Print the listing from its top line through the line containing "Mulla, R. (2022).", nothing more, and leave out the pictures.
◆ ◆ ◆ ◆ ◆ ◆ ◆
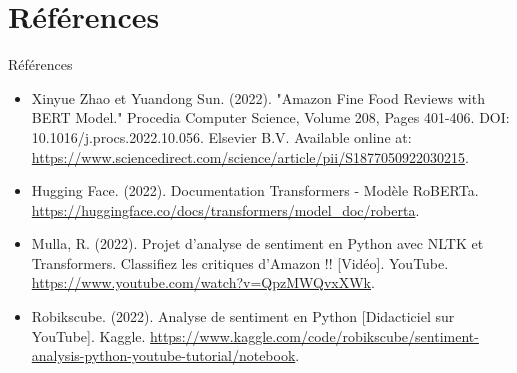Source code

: \section{Références}
\begin{frame}{Références}
    \begin{itemize}
        \item Xinyue Zhao et Yuandong Sun. (2022). "Amazon Fine Food Reviews with BERT Model." Procedia Computer Science, Volume 208, Pages 401-406. DOI: 10.1016/j.procs.2022.10.056. Elsevier B.V. Available online at: \url{https://www.sciencedirect.com/science/article/pii/S1877050922030215}.
        
        \item Hugging Face. (2022). Documentation Transformers - Modèle RoBERTa. \url{https://huggingface.co/docs/transformers/model_doc/roberta}.
        
        \item Mulla, R. (2022). Projet d'analyse de sentiment en Python avec NLTK et Transformers. Classifiez les critiques d'Amazon !! [Vidéo]. YouTube. \url{https://www.youtube.com/watch?v=QpzMWQvxXWk}.
        
        \item Robikscube. (2022). Analyse de sentiment en Python [Didacticiel sur YouTube]. Kaggle. \url{https://www.kaggle.com/code/robikscube/sentiment-analysis-python-youtube-tutorial/notebook}.
    \end{itemize}
\end{frame}
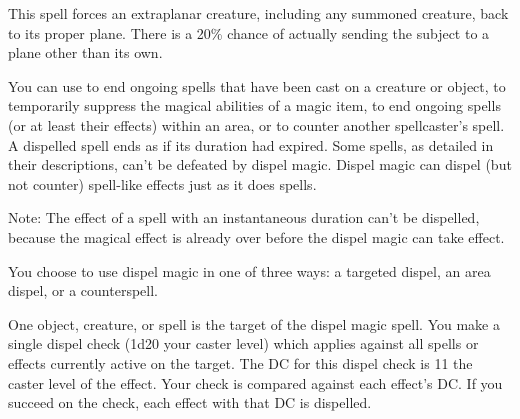 \begin{spelleffect}
    This spell forces an extraplanar creature, including any summoned creature, back to its proper plane. There is a 20\% chance of actually sending the subject to a plane other than its own.
\end{spelleffect}

\begin{spelleffect}
    You can use  to end ongoing spells that have been cast on a creature or object, to temporarily suppress the magical abilities of a magic item, to end ongoing spells (or at least their effects) within an area, or to counter another spellcaster's spell. A dispelled spell ends as if its duration had expired. Some spells, as detailed in their descriptions, can't be defeated by dispel magic. Dispel magic can dispel (but not counter) spell-like effects just as it does spells.
    \par Note: The effect of a spell with an instantaneous duration can't be dispelled, because the magical effect is already over before the dispel magic can take effect. 
    \par You choose to use dispel magic in one of three ways: a targeted dispel, an area dispel, or a counterspell.

    \par {} One object, creature, or spell is the target of the dispel magic spell. You make a single dispel check (1d20 \add your caster level) which applies against all spells or effects currently active on the target. The DC for this dispel check is 11 \add the caster level of the effect. Your check is compared against each effect's DC. If you succeed on the check, each effect with that DC is dispelled.


\end{spelleffect}
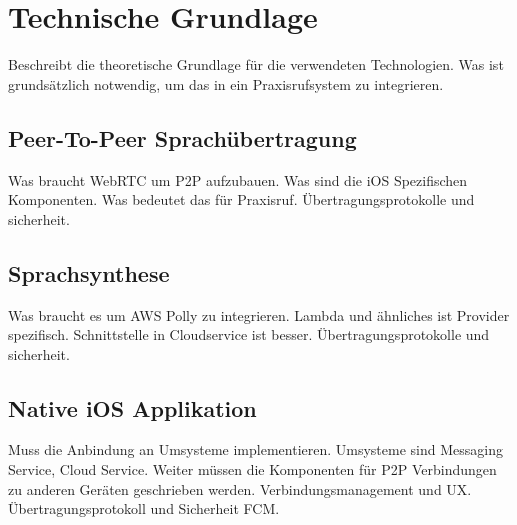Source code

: 
\section{Technische Grundlage}

Beschreibt die theoretische Grundlage für die verwendeten Technologien.
Was ist grundsätzlich notwendig, um das in ein Praxisrufsystem zu integrieren.

\subsection{Peer-To-Peer Sprachübertragung}

Was braucht WebRTC um P2P aufzubauen.
Was sind die iOS Spezifischen Komponenten.
Was bedeutet das für Praxisruf.
Übertragungsprotokolle und sicherheit.

\subsection{Sprachsynthese}

Was braucht es um AWS Polly zu integrieren.
Lambda und ähnliches ist Provider spezifisch.
Schnittstelle in Cloudservice ist besser.
Übertragungsprotokolle und sicherheit.

\subsection{Native iOS Applikation}

Muss die Anbindung an Umsysteme implementieren.
Umsysteme sind Messaging Service, Cloud Service.
Weiter müssen die Komponenten für P2P Verbindungen zu anderen Geräten geschrieben werden.
Verbindungsmanagement und UX.
Übertragungsprotokoll und Sicherheit FCM.

\clearpage

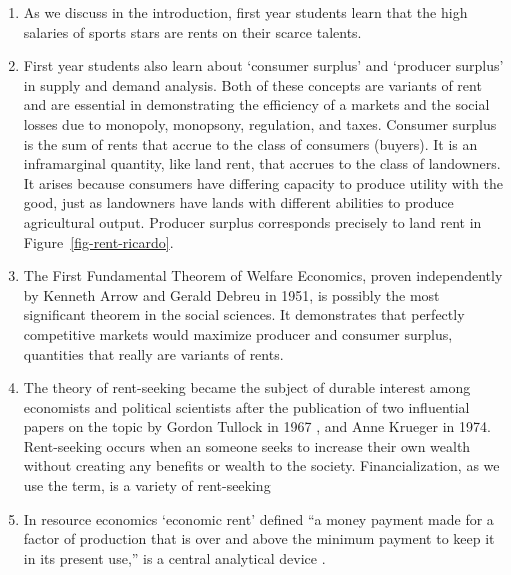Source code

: \begin{enumerate}

    \item As we discuss in the introduction, first year students learn that the high salaries of sports stars are rents on their scarce talents. 

 \item First year students also learn about `consumer surplus' and `producer surplus' in supply and demand analysis. Both of these concepts are variants of rent and are essential in demonstrating the efficiency of a markets and the social losses due to \gls{monopoly}, \gls{monopsony}, regulation, and taxes. Consumer surplus is the sum of rents that accrue to the class of consumers (buyers). It is an \gls{inframarginal} quantity, like land  rent, that accrues to the class of landowners. It arises because consumers have differing capacity to produce  utility with the good, just as landowners have lands with different abilities to produce agricultural output. Producer surplus corresponds precisely to land rent in Figure~\ref{fig-rent-ricardo}.

    \item The First Fundamental Theorem of Welfare Economics, proven independently by Kenneth Arrow \cite{arrowExtensionBasicTheorems1951} and  Gerald Debreu \cite{debreuCoefficientResourceUtilization1951}  in 1951, is possibly the most significant theorem in the social sciences. It demonstrates that perfectly competitive markets would maximize producer and consumer surplus, quantities that really are variants of rents.

    \item The theory of \gls{rent-seeking}  became the subject of durable interest among economists and political scientists after the publication of two influential papers on the topic by Gordon Tullock in 1967 \cite{tullockWelfareCostsTariffs1967}, and Anne Krueger \cite{kruegerPoliticalEconomyRentSeeking1974} in 1974. Rent-seeking occurs when an someone seeks to increase their own wealth without creating any benefits or wealth to the society. Financialization, as we use the term, is a variety of rent-seeking

\item In resource economics `economic rent' defined ``a money payment made for a factor of production that is over and above the minimum payment to keep it in its present use,'' is a central analytical device \cite{Gray1914RentUT}.   
    

\end{enumerate}
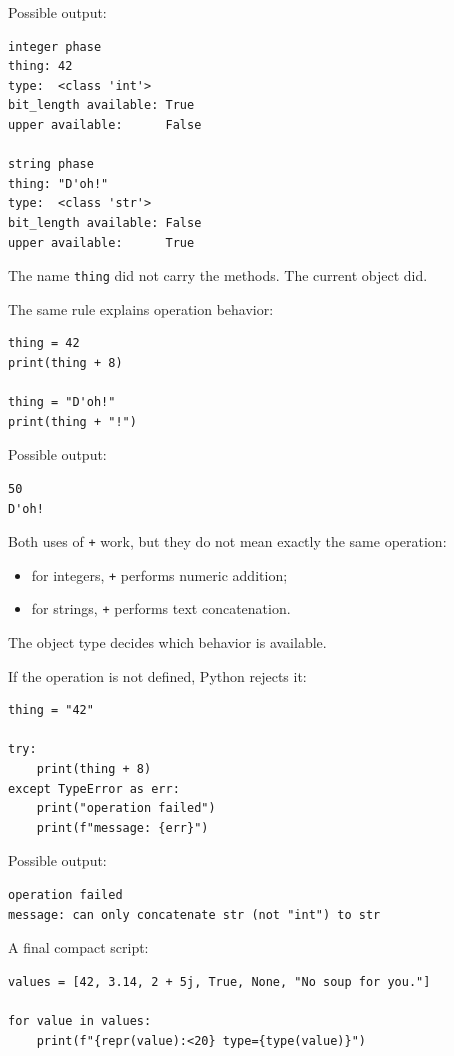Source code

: Possible output:

\begin{verbatim}
integer phase
thing: 42
type:  <class 'int'>
bit_length available: True
upper available:      False

string phase
thing: "D'oh!"
type:  <class 'str'>
bit_length available: False
upper available:      True
\end{verbatim}

The name \texttt{thing} did not carry the methods. The current object did.

The same rule explains operation behavior:

\begin{verbatim}
thing = 42
print(thing + 8)

thing = "D'oh!"
print(thing + "!")
\end{verbatim}

Possible output:

\begin{verbatim}
50
D'oh!
\end{verbatim}

Both uses of \texttt{+} work, but they do not mean exactly the same operation:

\begin{itemize}
    \item for integers, \texttt{+} performs numeric addition;
    \item for strings, \texttt{+} performs text concatenation.
\end{itemize}

The object type decides which behavior is available.

If the operation is not defined, Python rejects it:

\begin{verbatim}
thing = "42"

try:
    print(thing + 8)
except TypeError as err:
    print("operation failed")
    print(f"message: {err}")
\end{verbatim}

Possible output:

\begin{verbatim}
operation failed
message: can only concatenate str (not "int") to str
\end{verbatim}

A final compact script:

\begin{verbatim}
values = [42, 3.14, 2 + 5j, True, None, "No soup for you."]

for value in values:
    print(f"{repr(value):<20} type={type(value)}")
\end{verbatim}

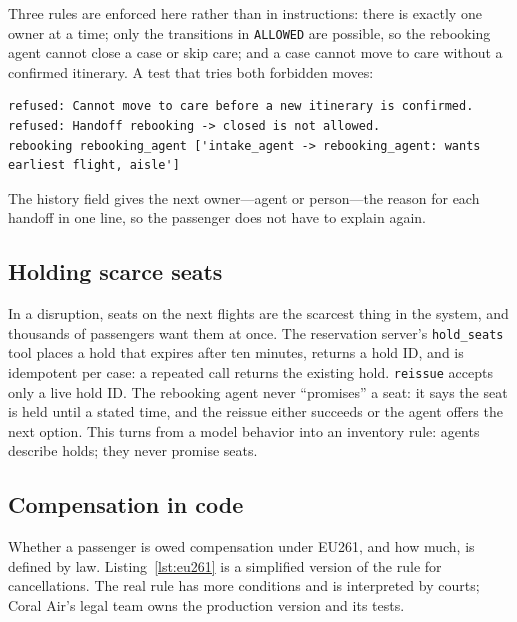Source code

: 

Three rules are enforced here rather than in instructions: there is exactly one owner at a time; only the transitions in \texttt{ALLOWED} are possible, so the rebooking agent cannot close a case or skip care; and a case cannot move to care without a confirmed itinerary. A test that tries both forbidden moves:
\begin{lstlisting}[language={}, numbers=none, frame=none, xleftmargin=1.5em]
refused: Cannot move to care before a new itinerary is confirmed.
refused: Handoff rebooking -> closed is not allowed.
rebooking rebooking_agent ['intake_agent -> rebooking_agent: wants earliest flight, aisle']
\end{lstlisting}
The history field gives the next owner---agent or person---the reason for each handoff in one line, so the passenger does not have to explain again.

\subsection{Holding scarce seats}

In a disruption, seats on the next flights are the scarcest thing in the system, and thousands of passengers want them at once. The reservation server's \texttt{hold\_seats} tool places a hold that expires after ten minutes, returns a hold ID, and is idempotent per case: a repeated call returns the existing hold. \texttt{reissue} accepts only a live hold ID. The rebooking agent never ``promises'' a seat: it says the seat is held until a stated time, and the reissue either succeeds or the agent offers the next option. This turns  from a model behavior into an inventory rule: agents describe holds; they never promise seats.

\subsection{Compensation in code}

Whether a passenger is owed compensation under EU261, and how much, is defined by law. Listing~\ref{lst:eu261} is a simplified version of the rule for cancellations. The real rule has more conditions and is interpreted by courts; Coral Air's legal team owns the production version and its tests.



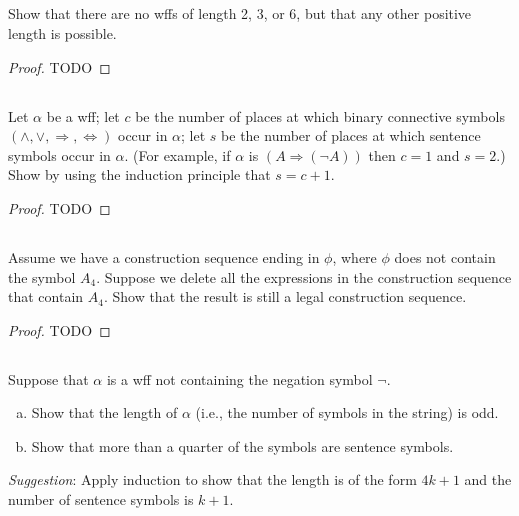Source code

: \documentclass{report}
\begin{document}
\subsection{}%

  Show that there are no wffs of length 2, 3, or 6, but that any other positive
    length is possible.

  \begin{proof}
    TODO
  \end{proof}

\subsection{}%

  Let $\alpha$ be a wff; let $c$ be the number of places at which binary
    connective symbols $(\land, \lor, \Rightarrow, \Leftrightarrow)$ occur in
    $\alpha$; let $s$ be the number of places at which sentence symbols occur in
    $\alpha$.
  (For example, if $\alpha$ is $(A \Rightarrow (\neg A))$ then $c = 1$ and
    $s = 2$.)
  Show by using the induction principle that $s = c + 1$.

  \begin{proof}
    TODO
  \end{proof}

\subsection{}%

  Assume we have a construction sequence ending in $\phi$, where $\phi$ does not
    contain the symbol $A_4$.
  Suppose we delete all the expressions in the construction sequence that
    contain $A_4$.
  Show that the result is still a legal construction sequence.

  \begin{proof}
    TODO
  \end{proof}

\subsection{}%

  Suppose that $\alpha$ is a wff not containing the negation symbol $\neg$.
  \begin{enumerate}[(a)]
    \item Show that the length of $\alpha$ (i.e., the number of symbols in the
      string) is odd.
    \item Show that more than a quarter of the symbols are sentence symbols.
  \end{enumerate}
  \textit{Suggestion}: Apply induction to show that the length is of the form
    $4k + 1$ and the number of sentence symbols is $k + 1$.
\end{document}
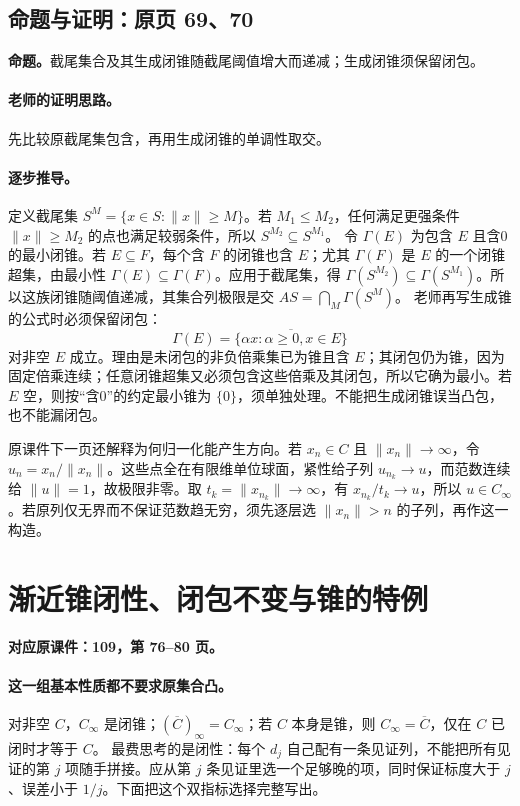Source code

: \documentclass[11pt,a4paper]{article}
\theoremstyle{definition}\newtheorem{definition}{定义}\newtheorem{example}{例}
\begin{document}
\subsection{命题与证明：原页 69、70}

\textbf{命题。}截尾集合及其生成闭锥随截尾阈值增大而递减；生成闭锥须保留闭包。

\paragraph{老师的证明思路。}先比较原截尾集包含，再用生成闭锥的单调性取交。

\paragraph{逐步推导。}
定义截尾集 $S^M=\{x\in S:\|x\|\ge M\}$。若 $M_1\le M_2$，任何满足更强条件 $\|x\|\ge M_2$ 的点也满足较弱条件，所以 $S^{M_2}\subseteq S^{M_1}$。
令 $\Gamma(E)$ 为包含 $E$ 且含0的最小闭锥。若 $E\subseteq F$，每个含 $F$ 的闭锥也含 $E$；尤其 $\Gamma(F)$ 是 $E$ 的一个闭锥超集，由最小性 $\Gamma(E)\subseteq\Gamma(F)$。应用于截尾集，得 $\Gamma(S^{M_2})\subseteq\Gamma(S^{M_1})$。所以这族闭锥随阈值递减，其集合列极限是交 $A S=\bigcap_M\Gamma(S^M)$。
老师再写生成锥的公式时必须保留闭包：
\[\Gamma(E)=\overline{\{\alpha x:\alpha\ge0,x\in E\}}\]
对非空 $E$ 成立。理由是未闭包的非负倍乘集已为锥且含 $E$；其闭包仍为锥，因为固定倍乘连续；任意闭锥超集又必须包含这些倍乘及其闭包，所以它确为最小。若 $E$ 空，则按“含0”的约定最小锥为 $\{0\}$，须单独处理。不能把生成闭锥误当凸包，也不能漏闭包。

原课件下一页还解释为何归一化能产生方向。若 $x_n\in C$ 且 $\|x_n\|\to\infty$，令 $u_n=x_n/\|x_n\|$。这些点全在有限维单位球面，紧性给子列 $u_{n_k}\to u$，而范数连续给 $\|u\|=1$，故极限非零。取 $t_k=\|x_{n_k}\|\to\infty$，有 $x_{n_k}/t_k\to u$，所以 $u\in C_\infty$。若原列仅无界而不保证范数趋无穷，须先逐层选 $\|x_n\|>n$ 的子列，再作这一构造。


\clearpage\section{渐近锥闭性、闭包不变与锥的特例}\label{g:109:76}

\textbf{对应原课件：109，第 76--80 页。}


\paragraph{这一组基本性质都不要求原集合凸。}
对非空 $C$，$C_\infty$ 是闭锥；$(\overline C)_\infty=C_\infty$；若 $C$ 本身是锥，则 $C_\infty=\overline C$，仅在 $C$ 已闭时才等于 $C$。
最费思考的是闭性：每个 $d_j$ 自己配有一条见证列，不能把所有见证的第 $j$ 项随手拼接。应从第 $j$ 条见证里选一个足够晚的项，同时保证标度大于 $j$、误差小于 $1/j$。下面把这个双指标选择完整写出。
\end{document}
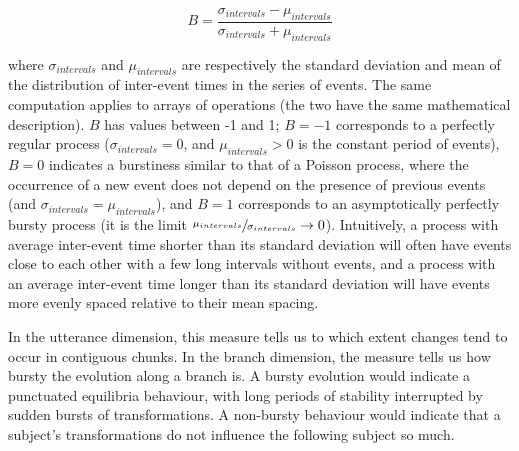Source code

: \[B = \frac{\sigma_{intervals} - \mu_{intervals}}{\sigma_{intervals} + \mu_{intervals}}\]

where \(\sigma_{intervals}\) and \(\mu_{intervals}\) are respectively
the standard deviation and mean of the distribution of inter-event times
in the series of events. The same computation applies to arrays of
operations (the two have the same mathematical description). \(B\) has
values between -1 and 1; \(B = -1\) corresponds to a perfectly regular
process (\(\sigma_{intervals} = 0\), and \(\mu_{intervals} > 0\) is the
constant period of events), \(B = 0\) indicates a burstiness similar to
that of a Poisson process, where the occurrence of a new event does not
depend on the presence of previous events (and
\(\sigma_{intervals} = \mu_{intervals}\)), and \(B = 1\) corresponds to
an asymptotically perfectly bursty process (it is the limit
\(\sfrac{\mu_{intervals}}{\sigma_{intervals}} \rightarrow 0\)).
Intuitively, a process with average inter-event time shorter than its
standard deviation will often have events close to each other with a few
long intervals without events, and a process with an average inter-event
time longer than its standard deviation will have events more evenly
spaced relative to their mean spacing.

In the utterance dimension, this measure tells us to which extent changes 
tend to occur in contiguous chunks. 
In the branch dimension, the measure tells us how bursty the evolution along a
branch is. A bursty evolution would indicate a punctuated equilibria
behaviour, with long periods of stability interrupted by sudden bursts
of transformations. A non-bursty behaviour would indicate that a
subject's transformations do not influence the following subject so
much.

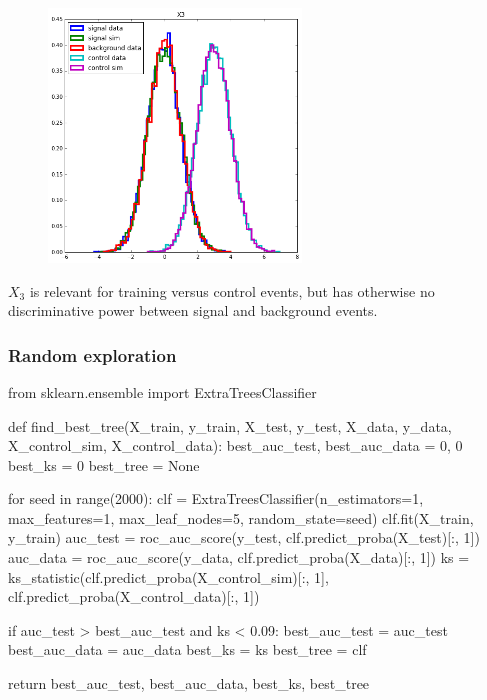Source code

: \documentclass{beamer}
\begin{document}
\begin{frame}

\begin{figure}
\centering
\includegraphics[width=0.6\textwidth]{x3.png}
\end{figure}

$X_3$ is relevant for training versus control events,
but has otherwise no discriminative power between signal and
background events.

\end{frame}

\begin{frame}[fragile]
  \frametitle{Random exploration}

{\scriptsize
\begin{pythoncode}
from sklearn.ensemble import ExtraTreesClassifier

def find_best_tree(X_train, y_train, X_test, y_test,
                   X_data, y_data, X_control_sim, X_control_data):
    best_auc_test, best_auc_data = 0, 0
    best_ks = 0
    best_tree = None

    for seed in range(2000):
        clf = ExtraTreesClassifier(n_estimators=1, max_features=1,
                                   max_leaf_nodes=5, random_state=seed)
        clf.fit(X_train, y_train)
        auc_test = roc_auc_score(y_test, clf.predict_proba(X_test)[:, 1])
        auc_data = roc_auc_score(y_data, clf.predict_proba(X_data)[:, 1])
        ks = ks_statistic(clf.predict_proba(X_control_sim)[:, 1],
                          clf.predict_proba(X_control_data)[:, 1])

        if auc_test > best_auc_test and ks < 0.09:
            best_auc_test = auc_test
            best_auc_data = auc_data
            best_ks = ks
            best_tree = clf

    return best_auc_test, best_auc_data, best_ks, best_tree
\end{pythoncode}
}

\end{frame}
\end{document}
◆ ◆ ◆ ◆ ◆ ◆ ◆
Output for this task >>
Source code

: \section{Références}
\begin{frame}{Références}
    \begin{itemize}
        \item Xinyue Zhao et Yuandong Sun. (2022). "Amazon Fine Food Reviews with BERT Model." Procedia Computer Science, Volume 208, Pages 401-406. DOI: 10.1016/j.procs.2022.10.056. Elsevier B.V. Available online at: \url{https://www.sciencedirect.com/science/article/pii/S1877050922030215}.
        
        \item Hugging Face. (2022). Documentation Transformers - Modèle RoBERTa. \url{https://huggingface.co/docs/transformers/model_doc/roberta}.
        
        \item Mulla, R. (2022). Projet d'analyse de sentiment en Python avec NLTK et Transformers. Classifiez les critiques d'Amazon !! [Vidéo]. YouTube. \url{https://www.youtube.com/watch?v=QpzMWQvxXWk}.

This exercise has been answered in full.